Jagjit Singh, often referred to as the "Ghazal King", was a versatile and talented Indian Ghazal singer and musician who also wrote several memorable songs. He was born on 8 February 1941 in Sri Ganganagar, Rajasthan. He, in collaboration with his singer wife Chitra Singh, contributed immensely to ghazal as a musical genre and made it popular across multiple age groups.
Ghazal, a popular and acclaimed Indian classical art form, was transformed by his poetry and melody into a musical genre that the masses could connect to. His unique style of composition, with evocative use of words, earned him a huge following. He used to sing in a number of Indian languages, though his Hindi ghazals remain most popular. While Jagjit Singh's music in Bollywood films became hugely popular, his non-film compositions brought him numerous awards and unfading popularity. With an illustrious career covering five decades and musical compositions comprising 80 albums, Jagjit Singh is possibly India’s most successful ghazal composer and singer. Singh was the sole singer and composer who had the credit of recording songs composed by former Indian PM Atal Bihari Vajpayee.
Childhood and early career
Jagjit Singh was born to Sikh parents in a joint family setup in the pre-Independence era. His father, Amar Singh, identified the latent talent in him and sent his son to learn music under guidance of Pandit Chhaganlal Sharma. Later, Singh developed skills in Thumri, Khayal and Dhrupad forms under the training of Ustad Jamal Khan. The signs of his singing talent were evident even in his student life. He studied in Jalandhar’s DAV College, where his voice helped in getting a waiver on fees.
Years of struggle as singer
Jagjit Singh got a chance to sing in All India Radio’s Jalandhar unit, and there he was offered six live musical performances, though the payment was miniscule. In 1961, he reached Mumbai without informing his family, with dream in his eyes to make it big. Initially, success eluded him and he had to return to Jalandhar. But he again came to Mumbai after four years, unfazed. This time, HMV agreed to record a couple of his ghazals. He also worked for ad films and documentaries to find a foothold. Marriage and career growth
During the initial phase of his singing career, Jagjit Singh met Chitra Dutt, who was already married. After she divorced her first spouse, Singh tied the knot with her in 1970. This proved to be a turning point for the couple. In 1975, HMV offered Jagjit Singh to make his first ever LP album, The Unforgettables. Featuring ghazals by the singer couple, this album brought Singh the success he needed, along with critical acclaim.

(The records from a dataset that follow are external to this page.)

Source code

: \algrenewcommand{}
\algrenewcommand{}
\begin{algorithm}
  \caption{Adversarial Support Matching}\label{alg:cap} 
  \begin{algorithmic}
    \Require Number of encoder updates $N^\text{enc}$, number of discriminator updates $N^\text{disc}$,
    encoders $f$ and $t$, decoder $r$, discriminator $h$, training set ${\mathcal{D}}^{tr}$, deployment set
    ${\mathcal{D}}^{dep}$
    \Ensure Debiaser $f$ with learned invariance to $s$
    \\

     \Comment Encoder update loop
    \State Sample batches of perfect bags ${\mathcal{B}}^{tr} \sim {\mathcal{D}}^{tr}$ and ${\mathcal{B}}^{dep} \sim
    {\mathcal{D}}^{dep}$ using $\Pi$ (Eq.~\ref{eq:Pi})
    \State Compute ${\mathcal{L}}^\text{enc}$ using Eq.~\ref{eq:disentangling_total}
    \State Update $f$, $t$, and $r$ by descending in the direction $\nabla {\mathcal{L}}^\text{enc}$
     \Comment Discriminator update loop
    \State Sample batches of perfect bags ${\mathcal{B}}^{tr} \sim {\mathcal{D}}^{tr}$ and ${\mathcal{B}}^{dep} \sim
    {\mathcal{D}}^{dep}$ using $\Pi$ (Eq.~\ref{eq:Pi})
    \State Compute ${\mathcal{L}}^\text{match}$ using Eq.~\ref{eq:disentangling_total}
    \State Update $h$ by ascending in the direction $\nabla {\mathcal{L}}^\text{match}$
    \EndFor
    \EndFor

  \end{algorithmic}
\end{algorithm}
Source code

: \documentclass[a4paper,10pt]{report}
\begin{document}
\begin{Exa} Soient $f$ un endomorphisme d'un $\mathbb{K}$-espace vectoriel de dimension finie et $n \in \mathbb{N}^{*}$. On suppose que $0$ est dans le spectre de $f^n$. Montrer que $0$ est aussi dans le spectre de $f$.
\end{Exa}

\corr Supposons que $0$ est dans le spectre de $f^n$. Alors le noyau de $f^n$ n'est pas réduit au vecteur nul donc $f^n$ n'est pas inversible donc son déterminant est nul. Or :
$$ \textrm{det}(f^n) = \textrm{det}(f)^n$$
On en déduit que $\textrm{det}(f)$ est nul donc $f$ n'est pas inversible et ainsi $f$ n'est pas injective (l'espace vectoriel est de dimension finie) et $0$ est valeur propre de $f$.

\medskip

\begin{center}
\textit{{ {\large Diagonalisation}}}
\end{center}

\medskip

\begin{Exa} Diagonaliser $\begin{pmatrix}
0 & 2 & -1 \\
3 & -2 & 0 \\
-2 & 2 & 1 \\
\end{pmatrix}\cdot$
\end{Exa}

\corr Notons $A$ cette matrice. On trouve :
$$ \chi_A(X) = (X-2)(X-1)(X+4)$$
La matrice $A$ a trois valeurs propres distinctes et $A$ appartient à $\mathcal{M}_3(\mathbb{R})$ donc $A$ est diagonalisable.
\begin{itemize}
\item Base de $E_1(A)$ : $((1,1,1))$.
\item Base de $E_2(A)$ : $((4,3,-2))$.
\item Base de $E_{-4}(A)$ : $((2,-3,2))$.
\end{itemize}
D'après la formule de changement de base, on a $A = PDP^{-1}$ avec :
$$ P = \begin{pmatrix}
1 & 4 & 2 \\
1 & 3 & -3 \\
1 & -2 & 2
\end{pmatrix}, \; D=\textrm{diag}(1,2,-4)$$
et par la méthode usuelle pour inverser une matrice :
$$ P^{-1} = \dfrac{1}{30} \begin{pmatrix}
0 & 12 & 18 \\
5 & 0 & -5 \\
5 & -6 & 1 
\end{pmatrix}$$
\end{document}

It was followed by the Punjabi Birha da Sultan, which also became immensely popular.
After making double albums like Come Alive and live albums like Live at Wembley, Singh shot to stardom in the music industry. His compositions in Mahesh Bhatt's Arth made bollywood take notice and from here, there was no looking back. His songs in Saath Saath were also much acclaimed. Beyond Time, recorded in 1987, was the Indian musician's first digital CD. His work in Mirza, Gulzar's epic TV serial, was also successful.
Jagjit Singh received a number of prestigious awards during his career. In 1998, he received the coveted Sahitya Academy Award. In 2003, he was honoured with the Padma Bhushan. He was posthumously awarded the Rajasthan Ratna in 2012.
Personal tragedy and subsequent career
When both Jagjit Singh and his wife were at the peak of their careers, a tragedy struck. They lost their only offspring, Vivek, in a car crash in 1990. Heartbroken and shaken deep inside, Chitra quit her career. Jagjit Singh, however, chose to carry on. Man Jite Jagjit, a devotional album, was his first composition after the demise of his son. His collaboration with the legendary singer Lata Mangeshkar, titled Sajda, became a critical success.
Despite massive fame, Jagjit Singh did not lose his humility and passion. He once lamented that devotion and practice were less noticeable among the musicians and singers of later generations. His soulful numbers are loved by millions for their touch of empathy and melodiousness. Tracks like 'Kaagaz ki kashti' and 'Jhuki jhuki si nazar' continue to be favorites of millions on Indians across age groups. Along with sitar maestro Ravi Shankar, Singh was vocal about decadence in Indian music and culture. He also criticized politicization of arts forms in India.
In 2011, Jagjit Singh was touring the UK and a performance in Mumbai with Ghulam Ali was scheduled. However, on the same day he was hospitalised after suffering a cerebral haemorrhage. The maestro was admitted to the Mumbai’s Lilavati hospital, where he breathed his last on 10 October 2011. His cremation was done at the Chandanwadi Crematorium. A biography on the talented singer-composer was released in 2012, titled Beyond Time.